But none, by sabre or by shot,
Fell half as flat as Walter Scott.
Not discouraged by the ability of local press to make humour of his earnestness, Dugald took a personal and financial risk and travelled to the Old Country to find a publisher for his latest work, an historical novel set in Scotland in the Days of Bruce and Wallace.
PERSONAL NOTES FROM LONDON
(From Our Special Correspondant)
Mr Dugald Ferguson, of Tapanui, Otago, arrived in London last week. The object of his visit to the Old Country is to arrange for the publication of an historical romance which he has written. Mr Ferguson is placing his work in the hands of the Authors' Society, and is hopeful of getting it accepted through the agency of that body. I may mention that Mr Ferguson has already published in London a book entitled "Bush Life," of which over 7000 copies have been sold. His new work does not deal with a colonial theme, the scene being laid in Scotland. Mr Ferguson will probably be absent from New Zealand for about a year. -Auckland Star, 22/3/1904.
PERSONAL NOTES FROM LONDON
Mr Dugald Ferguson, of Otago, who came home to arrange for the publication of his historical romance, entitled "The King's Friend," has had the work accepted by Mr Donald Alexander Fraser, a Paisley publisher. It will appear in February next. Mr Ferguson returns to New Zealand in the course of a few weeks. -Auckland Star, 23/1/1905.
Mr Dugald Ferguson, of Tapanui, Otago, who went Home last year to arrange for the publication of a romance he has written, returned by the s.s. Turakina this week. His book - “The King’s Friend,” a story of the Scottish wars of independence, was accepted for publication by Mr Alexander Gardner, of Paisley, who was the late Queen's publisher for Scotland, and has issued a large number of distinctively Scottish works. Mr Ferguson's romance is to appear in a handsome illustrated volume of some five hundred pages. While at Home Mr Ferguson published a small book of verses, and he spent an enjoyable time with his kinsmen and friends in the neighbourhood of Loch Fyne, in Scotland.

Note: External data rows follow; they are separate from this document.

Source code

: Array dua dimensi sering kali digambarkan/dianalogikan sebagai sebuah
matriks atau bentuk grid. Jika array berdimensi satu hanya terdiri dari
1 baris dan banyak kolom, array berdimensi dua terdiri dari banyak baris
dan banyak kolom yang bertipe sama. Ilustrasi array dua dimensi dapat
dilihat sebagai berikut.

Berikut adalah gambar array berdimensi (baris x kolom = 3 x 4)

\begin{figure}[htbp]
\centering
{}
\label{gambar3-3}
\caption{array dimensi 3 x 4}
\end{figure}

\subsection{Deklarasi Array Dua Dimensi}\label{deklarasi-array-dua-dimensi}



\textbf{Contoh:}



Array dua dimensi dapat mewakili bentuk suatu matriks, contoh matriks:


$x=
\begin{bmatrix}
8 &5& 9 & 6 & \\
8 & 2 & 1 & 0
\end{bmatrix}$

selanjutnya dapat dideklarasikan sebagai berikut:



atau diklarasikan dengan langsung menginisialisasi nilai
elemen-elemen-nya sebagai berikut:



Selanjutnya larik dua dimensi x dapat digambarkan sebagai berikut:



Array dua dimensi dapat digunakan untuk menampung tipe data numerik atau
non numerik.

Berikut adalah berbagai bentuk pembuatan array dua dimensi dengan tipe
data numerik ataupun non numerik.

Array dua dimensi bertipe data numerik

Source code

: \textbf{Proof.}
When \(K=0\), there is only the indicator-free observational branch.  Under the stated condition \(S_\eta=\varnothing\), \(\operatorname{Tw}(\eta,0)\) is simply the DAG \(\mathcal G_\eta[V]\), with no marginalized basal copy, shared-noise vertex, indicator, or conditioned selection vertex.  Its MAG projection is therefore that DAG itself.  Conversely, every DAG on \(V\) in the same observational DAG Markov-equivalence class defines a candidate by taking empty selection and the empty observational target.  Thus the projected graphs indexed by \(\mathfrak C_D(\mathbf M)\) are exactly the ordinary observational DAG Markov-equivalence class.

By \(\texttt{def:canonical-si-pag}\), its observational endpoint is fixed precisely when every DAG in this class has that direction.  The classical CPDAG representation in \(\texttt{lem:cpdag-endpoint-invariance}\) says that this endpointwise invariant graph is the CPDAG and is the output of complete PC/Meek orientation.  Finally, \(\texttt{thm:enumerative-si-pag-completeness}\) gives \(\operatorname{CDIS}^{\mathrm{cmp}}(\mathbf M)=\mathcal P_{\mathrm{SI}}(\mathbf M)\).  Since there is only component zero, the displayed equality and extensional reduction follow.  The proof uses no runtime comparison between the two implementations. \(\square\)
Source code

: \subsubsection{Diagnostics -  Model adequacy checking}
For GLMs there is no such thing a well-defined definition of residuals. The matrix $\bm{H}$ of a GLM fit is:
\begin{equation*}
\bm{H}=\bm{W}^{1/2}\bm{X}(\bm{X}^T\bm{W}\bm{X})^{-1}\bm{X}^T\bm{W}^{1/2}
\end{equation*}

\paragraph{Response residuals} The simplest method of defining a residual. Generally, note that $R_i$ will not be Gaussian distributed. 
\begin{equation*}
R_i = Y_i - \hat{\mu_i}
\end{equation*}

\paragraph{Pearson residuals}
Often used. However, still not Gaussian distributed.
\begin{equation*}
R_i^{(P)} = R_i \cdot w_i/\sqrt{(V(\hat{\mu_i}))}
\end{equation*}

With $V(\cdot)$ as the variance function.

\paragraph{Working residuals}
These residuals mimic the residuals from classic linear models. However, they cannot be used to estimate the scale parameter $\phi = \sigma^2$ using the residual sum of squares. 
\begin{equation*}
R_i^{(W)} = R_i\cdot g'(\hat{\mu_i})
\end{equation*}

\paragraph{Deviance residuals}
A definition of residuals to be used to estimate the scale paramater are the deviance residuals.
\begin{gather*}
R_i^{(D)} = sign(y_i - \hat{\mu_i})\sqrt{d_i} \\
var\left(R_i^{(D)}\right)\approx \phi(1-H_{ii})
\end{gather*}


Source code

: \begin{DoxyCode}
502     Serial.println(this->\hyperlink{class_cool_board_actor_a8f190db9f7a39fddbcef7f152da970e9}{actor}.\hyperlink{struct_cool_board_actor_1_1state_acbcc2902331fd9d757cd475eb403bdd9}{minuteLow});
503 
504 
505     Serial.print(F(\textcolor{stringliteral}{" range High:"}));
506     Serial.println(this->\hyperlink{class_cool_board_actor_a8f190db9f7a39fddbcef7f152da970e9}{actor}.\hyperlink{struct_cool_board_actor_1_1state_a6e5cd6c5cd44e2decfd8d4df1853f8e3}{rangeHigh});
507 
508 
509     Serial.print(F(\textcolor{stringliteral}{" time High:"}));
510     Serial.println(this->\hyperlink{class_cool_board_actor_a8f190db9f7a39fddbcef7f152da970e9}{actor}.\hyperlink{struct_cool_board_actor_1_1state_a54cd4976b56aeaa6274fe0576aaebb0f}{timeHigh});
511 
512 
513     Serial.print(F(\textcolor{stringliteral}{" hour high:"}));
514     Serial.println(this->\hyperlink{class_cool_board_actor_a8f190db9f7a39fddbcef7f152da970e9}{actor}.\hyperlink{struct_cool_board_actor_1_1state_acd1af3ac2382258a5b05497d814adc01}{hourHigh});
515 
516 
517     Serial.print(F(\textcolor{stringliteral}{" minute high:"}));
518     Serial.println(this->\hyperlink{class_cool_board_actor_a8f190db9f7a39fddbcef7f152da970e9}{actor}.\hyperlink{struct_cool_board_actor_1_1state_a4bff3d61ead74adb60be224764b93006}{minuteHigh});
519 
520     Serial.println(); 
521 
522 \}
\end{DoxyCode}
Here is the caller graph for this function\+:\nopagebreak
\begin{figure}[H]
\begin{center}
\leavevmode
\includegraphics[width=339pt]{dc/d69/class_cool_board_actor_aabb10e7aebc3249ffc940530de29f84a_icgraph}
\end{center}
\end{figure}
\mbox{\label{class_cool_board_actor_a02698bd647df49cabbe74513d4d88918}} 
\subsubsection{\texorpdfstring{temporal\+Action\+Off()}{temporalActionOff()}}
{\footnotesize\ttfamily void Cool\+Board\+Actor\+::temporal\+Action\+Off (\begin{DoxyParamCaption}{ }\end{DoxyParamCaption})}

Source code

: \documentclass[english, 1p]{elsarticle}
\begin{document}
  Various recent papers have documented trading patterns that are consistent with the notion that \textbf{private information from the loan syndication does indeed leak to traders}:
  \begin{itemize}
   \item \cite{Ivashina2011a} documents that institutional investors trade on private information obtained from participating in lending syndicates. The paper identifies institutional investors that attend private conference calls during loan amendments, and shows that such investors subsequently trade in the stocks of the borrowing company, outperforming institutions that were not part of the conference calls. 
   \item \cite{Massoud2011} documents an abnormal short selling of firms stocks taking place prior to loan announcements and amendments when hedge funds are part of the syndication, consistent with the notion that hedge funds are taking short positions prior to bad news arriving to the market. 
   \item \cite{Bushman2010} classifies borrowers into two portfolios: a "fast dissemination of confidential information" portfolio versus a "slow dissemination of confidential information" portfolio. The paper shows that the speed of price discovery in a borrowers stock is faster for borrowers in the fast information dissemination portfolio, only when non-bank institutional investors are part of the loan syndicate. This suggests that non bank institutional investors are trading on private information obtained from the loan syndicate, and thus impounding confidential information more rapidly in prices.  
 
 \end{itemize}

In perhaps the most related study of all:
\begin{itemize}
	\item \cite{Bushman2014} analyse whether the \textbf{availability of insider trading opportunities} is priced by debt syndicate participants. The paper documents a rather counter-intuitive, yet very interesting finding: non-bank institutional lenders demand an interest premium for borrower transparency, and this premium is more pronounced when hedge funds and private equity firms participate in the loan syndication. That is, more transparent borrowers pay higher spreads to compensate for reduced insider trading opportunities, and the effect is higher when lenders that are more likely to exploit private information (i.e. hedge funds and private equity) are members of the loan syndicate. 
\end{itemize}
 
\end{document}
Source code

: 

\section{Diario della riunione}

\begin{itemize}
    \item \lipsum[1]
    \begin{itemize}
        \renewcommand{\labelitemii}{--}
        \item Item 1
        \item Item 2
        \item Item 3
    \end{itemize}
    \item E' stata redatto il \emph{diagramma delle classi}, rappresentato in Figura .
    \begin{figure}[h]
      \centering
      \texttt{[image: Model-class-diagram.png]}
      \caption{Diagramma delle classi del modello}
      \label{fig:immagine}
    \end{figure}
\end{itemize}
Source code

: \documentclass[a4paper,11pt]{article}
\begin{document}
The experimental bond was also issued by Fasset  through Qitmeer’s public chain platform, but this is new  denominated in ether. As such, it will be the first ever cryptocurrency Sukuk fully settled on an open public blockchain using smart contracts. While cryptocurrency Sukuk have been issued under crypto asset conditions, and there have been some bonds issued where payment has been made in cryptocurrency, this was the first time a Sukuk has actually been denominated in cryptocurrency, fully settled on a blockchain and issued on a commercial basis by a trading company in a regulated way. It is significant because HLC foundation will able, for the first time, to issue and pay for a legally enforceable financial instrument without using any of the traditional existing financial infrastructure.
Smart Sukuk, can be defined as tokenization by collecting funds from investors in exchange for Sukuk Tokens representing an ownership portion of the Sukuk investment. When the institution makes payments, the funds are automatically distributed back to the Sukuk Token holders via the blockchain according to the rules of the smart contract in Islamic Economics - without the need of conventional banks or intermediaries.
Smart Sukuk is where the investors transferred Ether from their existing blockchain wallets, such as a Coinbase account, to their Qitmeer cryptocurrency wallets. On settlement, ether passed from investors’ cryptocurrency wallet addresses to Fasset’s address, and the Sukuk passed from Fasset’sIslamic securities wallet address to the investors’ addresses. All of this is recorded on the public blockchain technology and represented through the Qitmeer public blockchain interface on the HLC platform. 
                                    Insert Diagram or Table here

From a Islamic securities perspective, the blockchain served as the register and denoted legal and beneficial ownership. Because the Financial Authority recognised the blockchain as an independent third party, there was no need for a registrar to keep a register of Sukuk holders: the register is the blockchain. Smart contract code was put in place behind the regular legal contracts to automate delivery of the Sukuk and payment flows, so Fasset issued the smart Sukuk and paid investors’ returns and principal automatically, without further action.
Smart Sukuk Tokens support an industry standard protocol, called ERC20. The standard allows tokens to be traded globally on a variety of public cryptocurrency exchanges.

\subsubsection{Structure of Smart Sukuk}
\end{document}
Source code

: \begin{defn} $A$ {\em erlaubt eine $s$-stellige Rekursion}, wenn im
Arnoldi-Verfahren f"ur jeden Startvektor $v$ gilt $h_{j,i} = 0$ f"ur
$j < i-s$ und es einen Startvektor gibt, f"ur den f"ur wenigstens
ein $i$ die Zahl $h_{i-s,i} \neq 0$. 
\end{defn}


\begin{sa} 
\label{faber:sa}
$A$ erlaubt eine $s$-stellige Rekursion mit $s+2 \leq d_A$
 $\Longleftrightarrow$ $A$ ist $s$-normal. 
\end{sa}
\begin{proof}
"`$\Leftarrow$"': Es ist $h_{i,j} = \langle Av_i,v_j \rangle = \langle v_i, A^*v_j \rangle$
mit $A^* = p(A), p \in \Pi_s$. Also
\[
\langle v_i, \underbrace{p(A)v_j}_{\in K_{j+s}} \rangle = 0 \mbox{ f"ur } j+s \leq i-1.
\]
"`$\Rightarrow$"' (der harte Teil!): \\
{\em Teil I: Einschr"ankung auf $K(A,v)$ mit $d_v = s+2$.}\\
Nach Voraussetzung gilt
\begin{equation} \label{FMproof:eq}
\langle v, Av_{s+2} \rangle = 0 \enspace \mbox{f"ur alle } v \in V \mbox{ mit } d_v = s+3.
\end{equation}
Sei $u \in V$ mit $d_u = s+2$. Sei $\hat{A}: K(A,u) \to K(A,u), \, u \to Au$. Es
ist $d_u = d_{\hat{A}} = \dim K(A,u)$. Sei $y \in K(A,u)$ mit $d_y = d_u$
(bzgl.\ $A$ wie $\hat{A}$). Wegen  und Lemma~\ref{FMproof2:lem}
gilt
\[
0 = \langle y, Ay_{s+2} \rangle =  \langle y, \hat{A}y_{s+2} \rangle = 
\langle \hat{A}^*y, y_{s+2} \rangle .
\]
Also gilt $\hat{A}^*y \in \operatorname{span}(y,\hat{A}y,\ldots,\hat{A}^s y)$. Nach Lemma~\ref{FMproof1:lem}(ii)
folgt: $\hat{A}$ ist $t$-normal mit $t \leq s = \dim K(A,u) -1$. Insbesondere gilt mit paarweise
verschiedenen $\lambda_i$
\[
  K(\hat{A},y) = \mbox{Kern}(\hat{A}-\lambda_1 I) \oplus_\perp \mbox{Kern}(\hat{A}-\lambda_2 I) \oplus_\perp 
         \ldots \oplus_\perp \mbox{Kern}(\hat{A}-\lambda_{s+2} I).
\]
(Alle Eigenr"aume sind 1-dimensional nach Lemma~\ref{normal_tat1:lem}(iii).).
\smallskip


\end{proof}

He went South by Wednesday evening’s steamer. -NZ Mail, 19/4/1905.
Tapanui
Welcome Social. — Mr Dugald Ferguson, who lately returned from a 16 months' trip to the Old Country, was tendered a welcome social on Friday evening last. There was a good turnout, and the gathering was a thorough success. The Rev. A. Begg presided, and the programme consisted of musical items, recitations, addresses, etc., the ladies supplying refreshments on a liberal scale. Mr Ferguson expressed his appreciation of the honour conferred upon him, and made an appropriate address. Mr Ferguson is now awaiting the arrival of a consignment of his new book, "The King's Friend," and I understand he will tour the colony selling the volume. -Otago Witness, 10/5/1905.
Dugald found a new respect from the press and public with the publication of "The King's Friend." Reviews were good and there seemed little need to complain of his treatment by the newspapers.
NEW BOOKS AND PUBLICATIONS
Perhaps the chief fault to be found with most of the historical romances which are so popular nowadays is that they give us a great deal of romance, but little real history. The imaginative part of the book is generally regarded by the writer as the jam, and the history as the pill, and, knowing no doubt the taste of the public, he takes care to give a very large spoonful of jam to help down a very small pill. "The King's Friend: A Tale of the Scottish Wars of Independence," by Dugald Ferguson, a resident of New Zealand, is entirely free from this reproach. Unlike most of the sketchy productions which do duty for historical novels in the present day, it deals very fully with the leading characters and events of the period in which the action is laid. Sometimes, indeed, the reader forgets that he is reading a work of fiction, and imagines that he is engaged in perusing a volume of history "tout pur." Nevertheless the period dealt with is so full of romance and stirring incident that the interest of the reader is sustained throughout, in spite of the heaviness of the author's style. The hero, Archibald Sinclair, son of Sir Hector Sinclair, who won his knightly spurs on the field of Largs, accompanies Sir Rhoderick McKenzie to Palestine. On his return, while still a youth, he joins Mr William Wallace, of whose deeds and personality we have a vivid picture in this book. Archibald Sinclair is a gallant youth, and he and his noble steed, Dauntless, brought with him from the East, do good service at the battle of Kirkmichael, when Archibald is knighted. After the death of Wallace, he joins the service of King Robert of Bruce, proving himself not only a gallant soldier and leader of men, but a trusted adviser and man of affairs. He acts as the King's Secretary, enjoys his most intimate confidence, and not without reason is styled "The King's Friend." The story conducts us to the battle of Halidon Hill— of which there is a good description — and leaves its hero in the enjoyment of an honoured old age. It is a tale which will appeal particularly to Scotland, but Englishmen will find it instructive as well as interesting. (Paisley: Alexander Gardner. London : Simpkin. Marshall, Hamilton, Kent and Co., Ltd.) -Press, 24/6/1905.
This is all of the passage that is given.